The federal government, forty seven states, and the District of Columbia all require licenses for money transmitter businesses. The state laws apply broadly to businesses that receive money for the purposes of transmitting it. As the internet has evolved as a marketplace, more and more businesses are finding that they are subject to money transmitter laws and licenses.
Recent changes to the California law have eased license requirements for money transmitters. One of the primary goals of the California Money Transmission Reform Act is to “remove barriers to market entry to start-up payment technology companies.”. This amendment was motivated by emerging internet markets, including Bitcoins, and the unlicensed operation of money transmission by providers who could not meet the state’s minimum capital requirement.

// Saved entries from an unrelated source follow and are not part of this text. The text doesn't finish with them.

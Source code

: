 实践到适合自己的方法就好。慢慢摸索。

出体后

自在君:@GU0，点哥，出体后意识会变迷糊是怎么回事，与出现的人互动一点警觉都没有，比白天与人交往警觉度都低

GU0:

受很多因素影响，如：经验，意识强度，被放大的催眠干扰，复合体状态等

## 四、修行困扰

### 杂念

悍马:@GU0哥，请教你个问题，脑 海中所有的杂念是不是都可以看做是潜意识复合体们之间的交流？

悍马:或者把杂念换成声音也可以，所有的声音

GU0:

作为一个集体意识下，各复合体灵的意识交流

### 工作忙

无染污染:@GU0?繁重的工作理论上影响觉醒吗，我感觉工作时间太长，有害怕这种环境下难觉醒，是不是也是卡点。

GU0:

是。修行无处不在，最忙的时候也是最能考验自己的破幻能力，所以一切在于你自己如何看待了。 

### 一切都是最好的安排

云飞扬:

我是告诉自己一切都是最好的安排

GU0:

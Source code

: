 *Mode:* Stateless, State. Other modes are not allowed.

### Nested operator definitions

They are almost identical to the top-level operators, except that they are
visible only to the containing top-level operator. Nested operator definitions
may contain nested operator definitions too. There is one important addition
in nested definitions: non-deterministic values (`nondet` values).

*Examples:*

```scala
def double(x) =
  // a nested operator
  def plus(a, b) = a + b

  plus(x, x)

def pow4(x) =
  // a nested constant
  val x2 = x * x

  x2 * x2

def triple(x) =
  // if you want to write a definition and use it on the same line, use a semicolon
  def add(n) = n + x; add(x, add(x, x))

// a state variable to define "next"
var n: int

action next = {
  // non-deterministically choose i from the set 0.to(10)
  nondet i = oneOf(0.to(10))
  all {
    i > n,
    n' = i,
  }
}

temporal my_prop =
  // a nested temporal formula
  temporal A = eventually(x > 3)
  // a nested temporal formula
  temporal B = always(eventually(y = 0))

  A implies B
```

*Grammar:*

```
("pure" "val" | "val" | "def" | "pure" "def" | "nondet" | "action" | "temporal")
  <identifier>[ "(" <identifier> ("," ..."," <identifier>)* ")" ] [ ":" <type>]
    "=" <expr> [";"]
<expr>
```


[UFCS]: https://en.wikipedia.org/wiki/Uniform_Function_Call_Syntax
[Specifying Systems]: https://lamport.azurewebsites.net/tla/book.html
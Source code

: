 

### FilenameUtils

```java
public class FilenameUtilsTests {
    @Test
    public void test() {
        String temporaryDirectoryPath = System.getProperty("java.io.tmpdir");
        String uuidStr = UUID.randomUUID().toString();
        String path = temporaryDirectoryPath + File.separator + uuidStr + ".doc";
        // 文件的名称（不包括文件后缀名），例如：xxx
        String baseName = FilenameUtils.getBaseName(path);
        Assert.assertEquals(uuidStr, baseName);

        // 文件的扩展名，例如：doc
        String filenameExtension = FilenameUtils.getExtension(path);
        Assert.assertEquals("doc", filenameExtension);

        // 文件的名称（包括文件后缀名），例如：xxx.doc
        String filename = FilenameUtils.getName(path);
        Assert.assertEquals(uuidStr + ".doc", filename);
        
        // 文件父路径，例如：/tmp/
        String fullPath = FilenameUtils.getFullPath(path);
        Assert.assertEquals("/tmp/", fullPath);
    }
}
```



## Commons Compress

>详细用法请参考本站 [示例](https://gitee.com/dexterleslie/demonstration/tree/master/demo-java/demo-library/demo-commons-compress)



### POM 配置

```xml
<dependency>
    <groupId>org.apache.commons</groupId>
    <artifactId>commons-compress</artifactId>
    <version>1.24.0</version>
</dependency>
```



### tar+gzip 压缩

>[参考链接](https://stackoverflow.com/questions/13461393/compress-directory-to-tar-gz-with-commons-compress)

The amendment cuts the minimum tangible shareholder’s equity required to be maintained by licensees in half from $500K to $250K. This would allow the number of companies meeting the minimum requirements of capital to significantly increase. However, the amendment also adds the ability for the Commissioner of the Department of Business Oversight (the Commission that oversees these companies) to act upon his own discretion when referring to certain guidelines. If the Commissioner decides to scrutinize any specific market on a higher level than others, that is perfectly legal. The Act pushed the lowering of capital requirement so previously unlicensed operators were able to obtain a license, opening up for a wider regulation of the markets.